A new deal has been struck, allowing CBH to run grain trains on the 15 freight lines it currently uses, including the Miling line that was recently plagued by derailments.
On Monday the CBH Group announced the new seven-year deal has been done, starting on January 1, 2020 and concluding at the end of 2026.
Under the Commercial Arbitration Act 2012 both CBH and rail lines operator Arc Infrastructure must both agree on release of any financial details.
Arc Infrastructure was Brookfield Rail when the process started and remains part of the Canadian-based rail, road and port logistics, energy and gas storage and transmission conglomerate Brookfield Infrastructure Partners.
CBH is planning community meetings with grain growers to advise them of the arbitrated outcome, but growers may still have to trawl through annual report figures and ask questions at annual general meetings to try to establish what the negotiated freight rail costs are on their lines and what the whole process under the Railways (Access) Code 2000 has cost them.

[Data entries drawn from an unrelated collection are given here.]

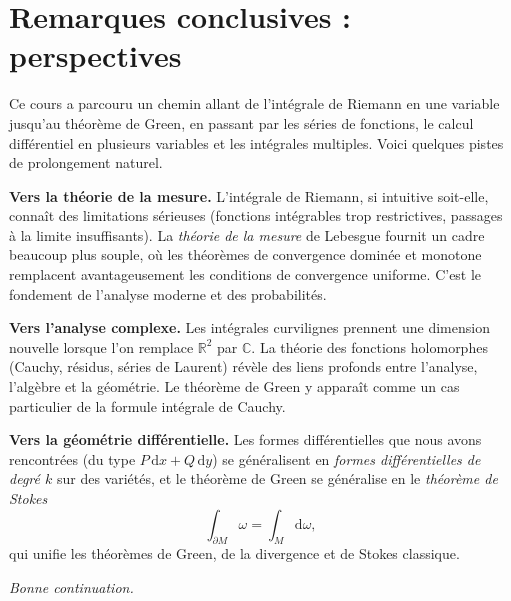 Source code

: \documentclass[12pt,a4paper,openany]{book}
\theoremstyle{definition}
\newcommand{\R}{\mathbb{R}}
\newcommand{\C}{\mathbb{C}}
\newcommand{\dd}{\mathrm{d}}
\begin{document}

\section*{Remarques conclusives : perspectives}

Ce cours a parcouru un chemin allant de l'intégrale de Riemann en une
variable jusqu'au théorème de Green, en passant par les séries de
fonctions, le calcul différentiel en plusieurs variables et les
intégrales multiples. Voici quelques pistes de prolongement naturel.

\medskip

\noindent\textbf{Vers la théorie de la mesure.}
L'intégrale de Riemann, si intuitive soit-elle, connaît des limitations
sérieuses (fonctions intégrables trop restrictives, passages à la limite
insuffisants). La \emph{théorie de la mesure} de Lebesgue fournit un
cadre beaucoup plus souple, où les théorèmes de convergence dominée et
monotone remplacent avantageusement les conditions de convergence
uniforme. C'est le fondement de l'analyse moderne et des probabilités.

\medskip

\noindent\textbf{Vers l'analyse complexe.}
Les intégrales curvilignes prennent une dimension nouvelle lorsque l'on
remplace $\R^2$ par $\C$. La théorie des fonctions holomorphes
(Cauchy, résidus, séries de Laurent) révèle des liens profonds entre
l'analyse, l'algèbre et la géométrie. Le théorème de Green y apparaît
comme un cas particulier de la formule intégrale de Cauchy.

\medskip

\noindent\textbf{Vers la géométrie différentielle.}
Les formes différentielles que nous avons rencontrées (du type
$P\,\dd x + Q\,\dd y$) se généralisent en \emph{formes
différentielles de degré $k$} sur des variétés, et le théorème de
Green se généralise en le \emph{théorème de Stokes}
\[
  \int_{\partial M}\omega = \int_M \dd\omega,
\]
qui unifie les théorèmes de Green, de la divergence et de Stokes classique.

\bigskip

\hfill\emph{Bonne continuation.}


\end{document}
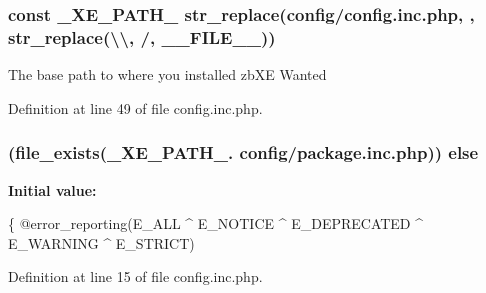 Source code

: \hypertarget{config_8inc_8php_a5387c7a3f2aa38adf16f324cee88db88}{}
\subsubsection[{\+\_\+\+X\+E\+\_\+\+P\+A\+T\+H\+\_\+}]{\setlength{\rightskip}{0pt plus 5cm}const \+\_\+\+X\+E\+\_\+\+P\+A\+T\+H\+\_\+ str\+\_\+replace(\textquotesingle{}config/config.\+inc.\+php\textquotesingle{}, \textquotesingle{}\textquotesingle{}, str\+\_\+replace(\textquotesingle{}\textbackslash{}\textbackslash{}\textquotesingle{}, \textquotesingle{}/\textquotesingle{}, \+\_\+\+\_\+\+F\+I\+L\+E\+\_\+\+\_\+))}\label{config_8inc_8php_a5387c7a3f2aa38adf16f324cee88db88}
The base path to where you installed zb\+X\+E Wanted 

Definition at line 49 of file config.\+inc.\+php.

\hypertarget{config_8inc_8php_a249caa62ba3f93fa3cb8d963d5634fe1}{}
\subsubsection[{else}]{ (file\+\_\+exists(\+\_\+\+X\+E\+\_\+\+P\+A\+T\+H\+\_\+. \textquotesingle{}config/package.\+inc.\+php\textquotesingle{})) else}\label{config_8inc_8php_a249caa62ba3f93fa3cb8d963d5634fe1}
{\bfseries Initial value\+:}
\begin{DoxyCode}
\{
    @error\_reporting(E\_ALL ^ E\_NOTICE ^ E\_DEPRECATED ^ E\_WARNING ^ E\_STRICT)
\end{DoxyCode}


Definition at line 15 of file config.\+inc.\+php.

\hypertarget{config_8inc_8php_ac202e21c80d0f28d495d074d3c23e1ca}{}
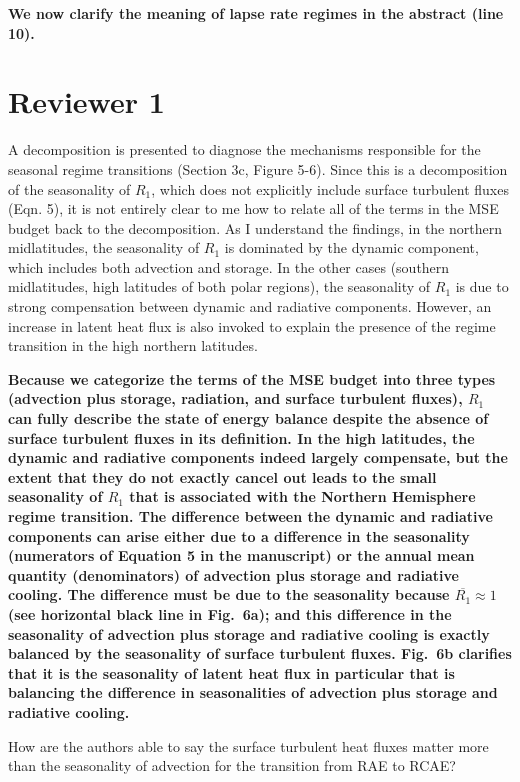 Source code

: \documentclass{article}
\begin{document}
\textbf{We now clarify the meaning of lapse rate regimes in the abstract (line 10).}

\section*{Reviewer 1}
A decomposition is presented to diagnose the mechanisms responsible for the seasonal regime transitions (Section 3c, Figure 5-6). Since this is a decomposition of the seasonality of $R_1$, which does not explicitly include surface turbulent fluxes (Eqn. 5), it is not entirely clear to me how to relate all of the terms in the MSE budget back to the decomposition. As I understand the findings, in the northern midlatitudes, the seasonality of $R_1$ is dominated by the dynamic component, which includes both advection and storage. In the other cases (southern midlatitudes, high latitudes of both polar regions), the seasonality of $R_1$ is due to strong compensation between dynamic and radiative components. However, an increase in latent heat flux is also invoked to explain the presence of the regime transition in the high northern latitudes.

\textbf{Because we categorize the terms of the MSE budget into three types (advection plus storage, radiation, and surface turbulent fluxes), $R_1$ can fully describe the state of energy balance despite the absence of surface turbulent fluxes in its definition. In the high latitudes, the dynamic and radiative components indeed largely compensate, but the extent that they do not exactly cancel out leads to the small seasonality of $R_1$ that is associated with the Northern Hemisphere regime transition. The difference between the dynamic and radiative components can arise either due to a difference in the seasonality (numerators of Equation 5 in the manuscript) or the annual mean quantity (denominators) of advection plus storage and radiative cooling. The difference must be due to the seasonality because $\overline{R_1}\approx 1$ (see horizontal black line in Fig.~6a); and this difference in the seasonality of advection plus storage and radiative cooling is exactly balanced by the seasonality of surface turbulent fluxes. Fig.~6b clarifies that it is the seasonality of latent heat flux in particular that is balancing the difference in seasonalities of advection plus storage and radiative cooling.}

How are the authors able to say the surface turbulent heat fluxes matter more than the seasonality of advection for the transition from RAE to RCAE?
\end{document}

The past three and a half years of the process involved CBH and Arc sharing the cost of flying the arbitrator, Queen's Counsel, commercial law expert and retired Federal Court judge Kevin Lindgren, to and from Sydney to preside over negotiations.

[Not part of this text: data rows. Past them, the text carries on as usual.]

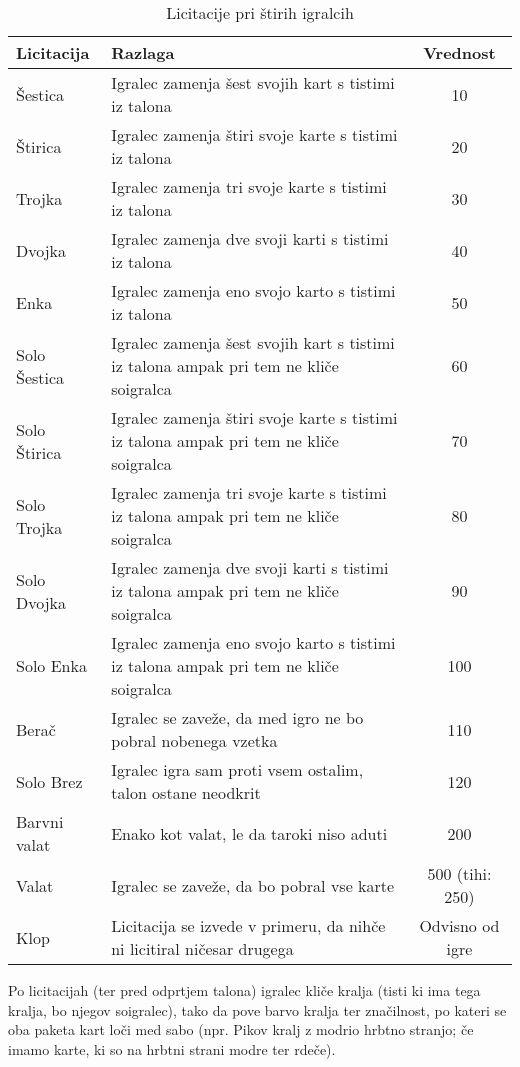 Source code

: \documentclass[a4paper, ]{report}
\begin{document}
\begin{table}
  \caption{Licitacije pri štirih igralcih}
  \begin{tabularx}{\textwidth}{lXc}
    \hline \hline
    \textbf{Licitacija} & \textbf{Razlaga} & \textbf{Vrednost} \\ \hline \hline
    Šestica & Igralec zamenja šest svojih kart s tistimi iz talona & 10 \\
    Štirica & Igralec zamenja štiri svoje karte s tistimi iz talona & 20 \\
    Trojka & Igralec zamenja tri svoje karte s tistimi iz talona & 30 \\
    Dvojka & Igralec zamenja dve svoji karti s tistimi iz talona & 40 \\
    Enka & Igralec zamenja eno svojo karto s tistimi iz talona & 50 \\
    Solo Šestica & Igralec zamenja šest svojih kart s tistimi iz talona ampak pri tem ne kliče soigralca & 60 \\
    Solo Štirica & Igralec zamenja štiri svoje karte s tistimi iz talona ampak pri tem ne kliče soigralca & 70 \\
    Solo Trojka & Igralec zamenja tri svoje karte s tistimi iz talona ampak pri tem ne kliče soigralca & 80 \\
    Solo Dvojka & Igralec zamenja dve svoji karti s tistimi iz talona ampak pri tem ne kliče soigralca & 90 \\
    Solo Enka & Igralec zamenja eno svojo karto s tistimi iz talona ampak pri tem ne kliče soigralca & 100 \\
    Berač & Igralec se zaveže, da med igro ne bo pobral nobenega vzetka & 110 \\
    Solo Brez & Igralec igra sam proti vsem ostalim, talon ostane neodkrit & 120 \\
    Barvni valat & Enako kot valat, le da taroki niso aduti & 200 \\
    Valat & Igralec se zaveže, da bo pobral vse karte & 500 (tihi: 250)\\
    Klop & Licitacija se izvede v primeru, da nihče ni licitiral ničesar drugega & Odvisno od igre \\ \hline \hline
  \end{tabularx}
\end{table}

Po licitacijah (ter pred odprtjem talona) igralec kliče kralja (tisti ki ima tega kralja, bo njegov soigralec), tako da pove barvo kralja ter značilnost, po kateri se oba paketa kart loči med sabo (npr. Pikov kralj z modrio hrbtno stranjo; če imamo karte, ki so na hrbtni strani modre ter rdeče).
\end{document}
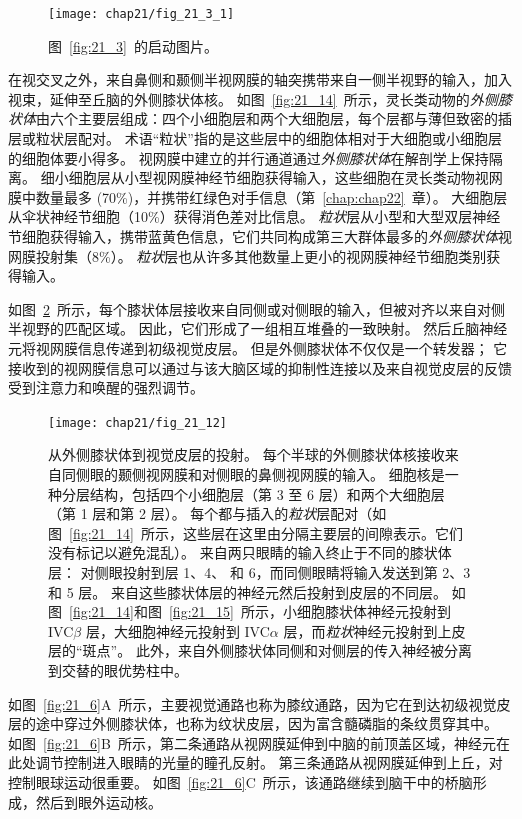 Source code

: \begin{figure}[htbp]
	\centering
	\texttt{[image: chap21/fig\_21\_3\_1]}
	\caption{图~\ref{fig:21_3}~的启动图片。}
	\label{fig:21_3_1}
\end{figure}


在视交叉之外，来自鼻侧和颞侧半视网膜的轴突携带来自一侧半视野的输入，加入视束，延伸至丘脑的外侧膝状体核。
如图~\ref{fig:21_14}~所示，灵长类动物的\textit{外侧膝状体}由六个主要层组成：四个小细胞层和两个大细胞层，每个层都与薄但致密的插层或粒状层配对。
术语“粒状”指的是这些层中的细胞体相对于大细胞或小细胞层的细胞体要小得多。
视网膜中建立的并行通道通过\textit{外侧膝状体}在解剖学上保持隔离。
细小细胞层从小型视网膜神经节细胞获得输入，这些细胞在灵长类动物视网膜中数量最多 (70\%)，并携带红绿色对手信息（第~\ref{chap:chap22}~章）。
大细胞层从伞状神经节细胞（10\%）获得消色差对比信息。
\textit{粒状}层从小型和大型双层神经节细胞获得输入，携带蓝黄色信息，它们共同构成第三大群体最多的\textit{外侧膝状体}视网膜投射集（8\%）。
\textit{粒状}层也从许多其他数量上更小的视网膜神经节细胞类别获得输入。


如图~\ref{fig:21_12}~所示，每个膝状体层接收来自同侧或对侧眼的输入，但被对齐以来自对侧半视野的匹配区域。
因此，它们形成了一组相互堆叠的一致映射。
然后丘脑神经元将视网膜信息传递到初级视觉皮层。
但是外侧膝状体不仅仅是一个转发器；
它接收到的视网膜信息可以通过与该大脑区域的抑制性连接以及来自视觉皮层的反馈受到注意力和唤醒的强烈调节。


\begin{figure}[htbp]
	\centering
	\texttt{[image: chap21/fig\_21\_12]}
	\caption{从外侧膝状体到视觉皮层的投射。
		每个半球的外侧膝状体核接收来自同侧眼的颞侧视网膜和对侧眼的鼻侧视网膜的输入。
		细胞核是一种分层结构，包括四个小细胞层（第 3 至 6 层）和两个大细胞层（第 1 层和第 2 层）。
		每个都与插入的\textit{粒状}层配对（如图~\ref{fig:21_14}~所示，这些层在这里由分隔主要层的间隙表示。它们没有标记以避免混乱）。
		来自两只眼睛的输入终止于不同的膝状体层：
		对侧眼投射到层 1、4、 和 6，而同侧眼睛将输入发送到第 2、3 和 5 层。
		来自这些膝状体层的神经元然后投射到皮层的不同层。
		如图~\ref{fig:21_14}和图~\ref{fig:21_15}~所示，小细胞膝状体神经元投射到 IVC$\beta$ 层，大细胞神经元投射到 IVC$\alpha$ 层，而\textit{粒状}神经元投射到上皮层的“斑点”。
		此外，来自外侧膝状体同侧和对侧层的传入神经被分离到交替的眼优势柱中。}
	\label{fig:21_12}
\end{figure}


如图~\ref{fig:21_6}A~所示，主要视觉通路也称为膝纹通路，因为它在到达初级视觉皮层的途中穿过外侧膝状体，也称为纹状皮层，因为富含髓磷脂的条纹贯穿其中。
如图~\ref{fig:21_6}B~所示，第二条通路从视网膜延伸到中脑的前顶盖区域，神经元在此处调节控制进入眼睛的光量的瞳孔反射。
第三条通路从视网膜延伸到上丘，对控制眼球运动很重要。
如图~\ref{fig:21_6}C~所示，该通路继续到脑干中的桥脑形成，然后到眼外运动核。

On top of the shared cost, each company paid for its own legal representation.
On Monday CBH chief executive officer Jimmy Wilson acknowledged the legal costs were "expensive" for both CBH and Arc.
But he and CBH chairman Wally Newman were adamant WA grain growers "are in a better position today than if we had not sought access under the rail access code".
"The question is always was it worth it?" Mr Wilson said.
"The average freight rate across the entire network today is lower than what it was in 2011," he said in answer to his own question.
Mr Wilson pointed to CBH figures that showed the average freight rate - rail and truck - across its network set for the current financial year is $13.44 per tonne, an increase from just under $13/t for the past three financial years due to the arbitration outcome, smaller crop size expected, annual inflation and uncertainty around fuel price.
Without investment in its own trains and other above-rail efficiencies CBH had achieved, the projected freight rate would have been $16.32 this year, the figures showed.